A decent yield of P-chloro-aniline, from Acetanilide. It utilizes TCCA.
Recent reports of Aniline being readily produced by the decarboxylation of PABA, with this report of easy Para Chlorination of Acetanilide add up to
an easier synthesis of this material.
Now coupling the Diazonium salt of that Chloro Aniline, to produce the Amino-Acid isn't a certainty, but it is helpful if you can easily and cheaply
make the precursors..
https://www.scielo.br/pdf/qn/v31n1/a30v31n1.pdf
Translation:
To a suspension of acetanilide (0.68 g, 5 mmol) in H2SO4 conc. (6.0 mL) in a 25 mL Beaker, kept under magnetic stirring in an ice bath, between 0 and
4 ° C, trichloroisocyanuric acid (0.52 g, 25 mmol). After 15 min, the reaction solution was poured into a Beaker containing approximately 50 mL of
ice (Scheme 1). The formed precipitate was vacuum filtered in a Büchner funnel and recrystallized in a water / ethanol mixture (70:30).
Para-chloroacetanilide was obtained, after recrystallization, in 56% yield and characterized by melting point: 178 ° C (literature 178-179 ° C) and
spectroscopic data from IR, 1H NMR and 13C NMR.
Hydrolysis of para-chloroacetanilide
In a round-bottom flask connected to a reflux condenser, 1.76 g of para-chloroacetanilide and 10 mL of 70% (w / w) solution of H2SO4 were added. The
mixture was refluxed for 40 min and poured, still hot, into 50 ml of cold distilled water, followed by the addition of 40 ml of 20% NaOH aqueous
solution (or enough to precipitate precipitate). White). The white precipitate formed was vacuum filtered in a Büchner funnel and washed with ice
water (Scheme 1). Para-chloroaniline was obtained in 56% yield and characterized by the melting point 72 ° C (literature 72.5 ° C) and the data of
IR, 1H NMR and 13C NMR.
RESULTS AND DISCUSSION
Electrophilic halogenation of aromatic compounds is a widely studied reaction in organic chemistry.

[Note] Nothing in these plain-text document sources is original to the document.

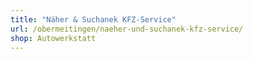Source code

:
 ```yaml
---
title: "Näher & Suchanek KFZ-Service"
url: /obermeitingen/naeher-und-suchanek-kfz-service/
shop: Autowerkstatt
---
```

It occurs through an electrophilic substitution,
with the attack on the electrophile by the electrons of the pi connection of the aromatic ring. The slow reaction step is the formation of the Wheland
cationic intermediate, which then loses a proton, to restore aromaticity. The entry of the electrophile is governed by the nature of the substituent
that is attached to the aromatic ring.
In the case of chlorination of acetanilide, the substitution can occur in the ortho and para positions, due to the increase in the electronic density
of the ring conferred by the NHAc activator group. It was observed by gas chromatography that only the monochlorinated product in the position for the
aromatic ring was obtained from the precipitate formed, after the reaction was poured over ice. However, after neutralizing the acid solution with
aqueous NaOH solution and proceeding with the extraction of the aqueous phase with ethyl acetate, the presence of the monochlorinated product in the
ortho- (dashes) position was verified by GC-MS and dichlorinated product, in addition to para-chloroacetanilide.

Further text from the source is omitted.